→ YOUR TASK:
Copy every entry word for word, but skip the pictures.

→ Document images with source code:
= = =

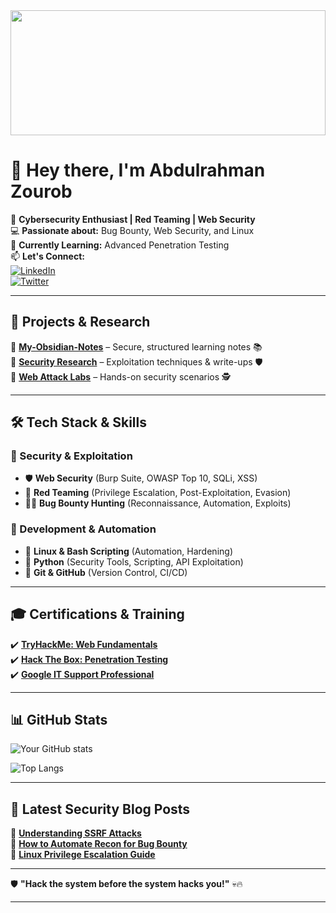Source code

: <img src="https://media.giphy.com/media/3o7abKhOpu0NwenH3O/giphy.gif" width="100%" height="200"/>

# 👋 Hey there, I'm **Abdulrahman Zourob**  

🔹 **Cybersecurity Enthusiast | Red Teaming | Web Security**  
💻 **Passionate about:** Bug Bounty, Web Security, and Linux  
📖 **Currently Learning:** Advanced Penetration Testing  
📫 **Let's Connect:**  
[![LinkedIn](https://img.shields.io/badge/-LinkedIn-blue?style=flat&logo=linkedin)](https://www.linkedin.com/in/abdelrahman-zourob-5b7558303)  
[![Twitter](https://img.shields.io/badge/-Twitter-black?style=flat&logo=twitter)](https://x.com/3brhmanZourob?t=saLCoQne1Bo4eN5WuCN-eA&s=09)  

---

## 🚀 **Projects & Research**  
🔸 **[My-Obsidian-Notes](https://github.com/abdulrahmanzourob/My-Obsidian-Notes)** – Secure, structured learning notes 📚  
🔸 **[Security Research](https://github.com/your-profile/security-research)** – Exploitation techniques & write-ups 🛡️  
🔸 **[Web Attack Labs](https://github.com/your-profile/web-attack-labs)** – Hands-on security scenarios 🕵️  

---

## 🛠️ **Tech Stack & Skills**  
### **🔹 Security & Exploitation**  
- 🛡️ **Web Security** (Burp Suite, OWASP Top 10, SQLi, XSS)  
- 🔐 **Red Teaming** (Privilege Escalation, Post-Exploitation, Evasion)  
- 🕵️‍♂️ **Bug Bounty Hunting** (Reconnaissance, Automation, Exploits)  

### **🔹 Development & Automation**  
- 🐧 **Linux & Bash Scripting** (Automation, Hardening)  
- 🐍 **Python** (Security Tools, Scripting, API Exploitation)  
- 🔹 **Git & GitHub** (Version Control, CI/CD)  

---

## 🎓 **Certifications & Training**  
✔️ **[TryHackMe: Web Fundamentals](https://tryhackme.com)**  
✔️ **[Hack The Box: Penetration Testing](https://www.hackthebox.com)**  
✔️ **[Google IT Support Professional](https://www.coursera.org/professional-certificates/google-it-support)**  

---

## 📊 **GitHub Stats**  
![Your GitHub stats](https://github-readme-stats.vercel.app/api?username=abdulrahmanzourob&show_icons=true&theme=radical)  

![Top Langs](https://github-readme-stats.vercel.app/api/top-langs/?username=abdulrahmanzourob&layout=compact&theme=radical)  

---

## 📌 **Latest Security Blog Posts**  
🔹 **[Understanding SSRF Attacks](https://your-blog-link.com)**  
🔹 **[How to Automate Recon for Bug Bounty](https://your-blog-link.com)**  
🔹 **[Linux Privilege Escalation Guide](https://your-blog-link.com)**  

---

🛡️ **"Hack the system before the system hacks you!"** 💀🔥  

---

= = =

→ SOLUTION TO THIS TASK:
Source code

: <img src="https://media.giphy.com/media/3o7abKhOpu0NwenH3O/giphy.gif" width="100%" height="200"/>

# 👋 Hey there, I'm **Abdulrahman Zourob**  

🔹 **Cybersecurity Enthusiast | Red Teaming | Web Security**  
💻 **Passionate about:** Bug Bounty, Web Security, and Linux  
📖 **Currently Learning:** Advanced Penetration Testing  
📫 **Let's Connect:**  
[![LinkedIn](https://img.shields.io/badge/-LinkedIn-blue?style=flat&logo=linkedin)](https://www.linkedin.com/in/abdelrahman-zourob-5b7558303)  
[![Twitter](https://img.shields.io/badge/-Twitter-black?style=flat&logo=twitter)](https://x.com/3brhmanZourob?t=saLCoQne1Bo4eN5WuCN-eA&s=09)  

---

## 🚀 **Projects & Research**  
🔸 **[My-Obsidian-Notes](https://github.com/abdulrahmanzourob/My-Obsidian-Notes)** – Secure, structured learning notes 📚  
🔸 **[Security Research](https://github.com/your-profile/security-research)** – Exploitation techniques & write-ups 🛡️  
🔸 **[Web Attack Labs](https://github.com/your-profile/web-attack-labs)** – Hands-on security scenarios 🕵️  

---

## 🛠️ **Tech Stack & Skills**  
### **🔹 Security & Exploitation**  
- 🛡️ **Web Security** (Burp Suite, OWASP Top 10, SQLi, XSS)  
- 🔐 **Red Teaming** (Privilege Escalation, Post-Exploitation, Evasion)  
- 🕵️‍♂️ **Bug Bounty Hunting** (Reconnaissance, Automation, Exploits)  

### **🔹 Development & Automation**  
- 🐧 **Linux & Bash Scripting** (Automation, Hardening)  
- 🐍 **Python** (Security Tools, Scripting, API Exploitation)  
- 🔹 **Git & GitHub** (Version Control, CI/CD)  

---

## 🎓 **Certifications & Training**  
✔️ **[TryHackMe: Web Fundamentals](https://tryhackme.com)**  
✔️ **[Hack The Box: Penetration Testing](https://www.hackthebox.com)**  
✔️ **[Google IT Support Professional](https://www.coursera.org/professional-certificates/google-it-support)**  

---

## 📊 **GitHub Stats**  
![Your GitHub stats](https://github-readme-stats.vercel.app/api?username=abdulrahmanzourob&show_icons=true&theme=radical)  

![Top Langs](https://github-readme-stats.vercel.app/api/top-langs/?username=abdulrahmanzourob&layout=compact&theme=radical)  

---

## 📌 **Latest Security Blog Posts**  
🔹 **[Understanding SSRF Attacks](https://your-blog-link.com)**  
🔹 **[How to Automate Recon for Bug Bounty](https://your-blog-link.com)**  
🔹 **[Linux Privilege Escalation Guide](https://your-blog-link.com)**  

---

🛡️ **"Hack the system before the system hacks you!"** 💀🔥  

---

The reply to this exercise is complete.